Talvez a porção em poder de Anne Hawthorne houvesse sido um ato deliberado. Uma maneira de manobrá-lo para que a tomasse novamente, e logo. Se foi assim, os protestos dela haviam sido falsos. Fora intenção dela que ela a tomasse e, como um animal num labirinto, ele correra para a rota de fuga vislumbrada. Manipulado por Palmer Eldritch em cada centímetro do caminho.
E não havia uma estrada de volta.
Se fosse acreditar em Eldritch, este estaria falando através de Leo. Através de suas múltiplas personagens, em toda parte. Mas essa era a palavra-chave... se.
Tomando o elevador, subiu ao andar onde se localizava seu próprio escritório.
Quando abriu a porta o homem sentado à escrivaninha ergueu a cabeça e disse:
— Feche essa coisa. Nós não temos muito tempo. — O homem, e era ele mesmo, levantou-se. Barney examinou-o atentamente e, em seguida, pensativo, fechou a porta como ele mandara. — Obrigado — disse friamente seu futuro ser. — E pare com essa de preocupar-se em voltar ao seu próprio tempo. Você voltará. A maior parte do que Eldritch fez — ou faz, se preferir considerá-la dessa maneira — consiste em produzir mudanças superficiais: ele faz com que as coisas pareçam o que ele quer, mas isso não significa que elas são. Entendeu o que eu disse?

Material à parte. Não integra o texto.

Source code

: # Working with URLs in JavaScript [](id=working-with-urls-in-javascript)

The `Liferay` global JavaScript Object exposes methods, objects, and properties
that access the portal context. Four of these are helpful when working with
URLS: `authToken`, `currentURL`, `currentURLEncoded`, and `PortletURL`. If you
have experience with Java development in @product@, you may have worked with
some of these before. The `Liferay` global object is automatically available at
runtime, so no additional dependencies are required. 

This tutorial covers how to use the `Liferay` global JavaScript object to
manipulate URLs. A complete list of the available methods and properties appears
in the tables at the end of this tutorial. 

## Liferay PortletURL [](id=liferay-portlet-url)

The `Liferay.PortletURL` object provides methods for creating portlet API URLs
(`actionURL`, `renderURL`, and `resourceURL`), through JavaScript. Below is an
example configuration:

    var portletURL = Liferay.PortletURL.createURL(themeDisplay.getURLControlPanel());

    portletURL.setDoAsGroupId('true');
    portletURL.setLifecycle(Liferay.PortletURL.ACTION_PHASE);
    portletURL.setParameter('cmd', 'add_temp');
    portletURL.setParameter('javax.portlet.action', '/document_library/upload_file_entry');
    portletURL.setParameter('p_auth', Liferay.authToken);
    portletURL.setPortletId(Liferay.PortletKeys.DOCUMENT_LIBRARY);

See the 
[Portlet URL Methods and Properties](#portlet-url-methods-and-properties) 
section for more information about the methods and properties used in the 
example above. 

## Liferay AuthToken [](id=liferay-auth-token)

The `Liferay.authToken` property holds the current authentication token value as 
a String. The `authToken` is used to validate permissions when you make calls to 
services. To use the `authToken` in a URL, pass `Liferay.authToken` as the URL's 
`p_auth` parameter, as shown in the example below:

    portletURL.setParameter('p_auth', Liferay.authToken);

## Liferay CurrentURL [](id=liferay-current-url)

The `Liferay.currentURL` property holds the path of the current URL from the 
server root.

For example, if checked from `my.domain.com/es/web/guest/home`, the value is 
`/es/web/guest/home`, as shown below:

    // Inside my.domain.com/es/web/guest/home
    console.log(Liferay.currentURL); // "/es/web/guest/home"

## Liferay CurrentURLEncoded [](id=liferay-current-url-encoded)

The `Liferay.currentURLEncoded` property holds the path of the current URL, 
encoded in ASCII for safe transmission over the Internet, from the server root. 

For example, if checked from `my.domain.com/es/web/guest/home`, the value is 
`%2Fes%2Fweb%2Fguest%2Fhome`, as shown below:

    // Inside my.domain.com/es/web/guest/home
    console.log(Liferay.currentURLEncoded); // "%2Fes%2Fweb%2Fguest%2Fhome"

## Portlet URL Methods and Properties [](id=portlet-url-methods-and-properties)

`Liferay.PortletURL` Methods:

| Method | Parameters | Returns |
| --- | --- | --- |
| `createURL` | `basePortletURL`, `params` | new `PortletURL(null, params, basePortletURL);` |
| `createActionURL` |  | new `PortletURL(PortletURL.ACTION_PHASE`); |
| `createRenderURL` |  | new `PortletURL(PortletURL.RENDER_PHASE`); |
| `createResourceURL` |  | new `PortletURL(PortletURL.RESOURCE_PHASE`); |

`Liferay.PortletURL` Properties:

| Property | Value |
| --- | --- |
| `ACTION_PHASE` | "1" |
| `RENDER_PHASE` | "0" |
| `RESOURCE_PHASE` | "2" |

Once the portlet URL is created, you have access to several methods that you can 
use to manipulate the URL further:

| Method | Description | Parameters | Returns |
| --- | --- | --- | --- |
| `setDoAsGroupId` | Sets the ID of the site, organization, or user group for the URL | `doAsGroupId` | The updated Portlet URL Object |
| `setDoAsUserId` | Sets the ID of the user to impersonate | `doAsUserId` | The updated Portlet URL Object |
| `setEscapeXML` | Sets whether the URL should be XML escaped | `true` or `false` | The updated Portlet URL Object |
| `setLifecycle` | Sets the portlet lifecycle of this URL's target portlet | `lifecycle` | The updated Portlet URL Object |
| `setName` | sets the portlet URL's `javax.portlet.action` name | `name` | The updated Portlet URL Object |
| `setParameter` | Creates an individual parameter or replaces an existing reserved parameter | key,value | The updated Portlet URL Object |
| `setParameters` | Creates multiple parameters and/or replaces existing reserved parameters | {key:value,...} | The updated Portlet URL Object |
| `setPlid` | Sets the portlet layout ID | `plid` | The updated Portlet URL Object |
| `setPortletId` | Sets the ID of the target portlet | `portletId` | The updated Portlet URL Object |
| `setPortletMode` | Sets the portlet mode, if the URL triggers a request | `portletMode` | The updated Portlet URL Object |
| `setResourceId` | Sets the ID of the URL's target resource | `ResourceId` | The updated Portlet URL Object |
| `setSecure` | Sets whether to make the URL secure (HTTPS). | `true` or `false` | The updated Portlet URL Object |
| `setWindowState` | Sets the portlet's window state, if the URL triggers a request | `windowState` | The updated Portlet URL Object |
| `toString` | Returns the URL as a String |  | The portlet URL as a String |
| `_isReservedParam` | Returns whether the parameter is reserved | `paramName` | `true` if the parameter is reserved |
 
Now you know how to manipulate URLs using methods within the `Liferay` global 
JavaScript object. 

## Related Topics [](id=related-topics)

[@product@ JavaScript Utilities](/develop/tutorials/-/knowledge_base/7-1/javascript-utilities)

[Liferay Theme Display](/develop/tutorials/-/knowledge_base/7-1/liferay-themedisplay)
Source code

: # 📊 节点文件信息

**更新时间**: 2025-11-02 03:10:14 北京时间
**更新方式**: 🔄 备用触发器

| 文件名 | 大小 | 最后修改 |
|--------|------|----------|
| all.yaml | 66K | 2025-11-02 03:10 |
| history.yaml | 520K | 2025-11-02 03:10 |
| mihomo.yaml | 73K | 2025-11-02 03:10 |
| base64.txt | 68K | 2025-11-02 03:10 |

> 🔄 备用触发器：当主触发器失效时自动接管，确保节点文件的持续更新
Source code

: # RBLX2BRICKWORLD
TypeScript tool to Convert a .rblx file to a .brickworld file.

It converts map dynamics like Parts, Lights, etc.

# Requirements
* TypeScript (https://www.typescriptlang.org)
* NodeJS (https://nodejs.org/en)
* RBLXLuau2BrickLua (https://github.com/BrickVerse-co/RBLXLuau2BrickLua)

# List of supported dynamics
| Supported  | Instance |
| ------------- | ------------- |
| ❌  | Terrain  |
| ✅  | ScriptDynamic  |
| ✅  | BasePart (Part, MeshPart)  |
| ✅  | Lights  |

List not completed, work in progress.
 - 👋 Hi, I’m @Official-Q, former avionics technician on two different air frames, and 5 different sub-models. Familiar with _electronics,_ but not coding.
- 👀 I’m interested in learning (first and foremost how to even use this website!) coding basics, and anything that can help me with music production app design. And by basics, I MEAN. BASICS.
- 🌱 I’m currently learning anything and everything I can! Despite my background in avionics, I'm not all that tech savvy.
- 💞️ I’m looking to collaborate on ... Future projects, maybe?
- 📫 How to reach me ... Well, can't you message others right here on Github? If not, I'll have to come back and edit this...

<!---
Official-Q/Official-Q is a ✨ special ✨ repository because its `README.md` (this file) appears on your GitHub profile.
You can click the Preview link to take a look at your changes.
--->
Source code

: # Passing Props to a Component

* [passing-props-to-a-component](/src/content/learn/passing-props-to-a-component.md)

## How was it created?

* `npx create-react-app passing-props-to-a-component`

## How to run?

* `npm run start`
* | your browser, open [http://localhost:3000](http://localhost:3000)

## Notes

— Eu... eu entendo o que significam suas palavras. Seu futuro ser continuou:
— Reconheço que é fácil para mim dizer isso agora. Eldritch ainda aparece de tempos em tempos, às vezes mesmo publicamente, mas eu sei e até os leitores mais ignorantes dos jornais de nível mais baixo sabem que ele nada mais é do que um fantasma. O homem real encontra-se numa sepultura em Sigma 14-B, e isso foi comprovado. Você está num local diferente. Para você, o Palmer Eldritch real pode aparecer a qualquer minuto. O que seria real para você seria um fantasma para mim, e a mesma coisa vai ser verdade quando você voltar a Marte. Encontrará um Palmer Eldritch autenticamente vivo e, francamente, não o invejo.
— Diga-me apenas como voltar — pediu Barney.
— Não se importa mais com Emily?
— Estou com medo. — Sentiu seu próprio olhar queimá-lo, a percepção e a compreensão do futuro. — Muito bem — explodiu — o que é que devo fazer, fingir que não para impressioná-lo? De qualquer modo, você saberia.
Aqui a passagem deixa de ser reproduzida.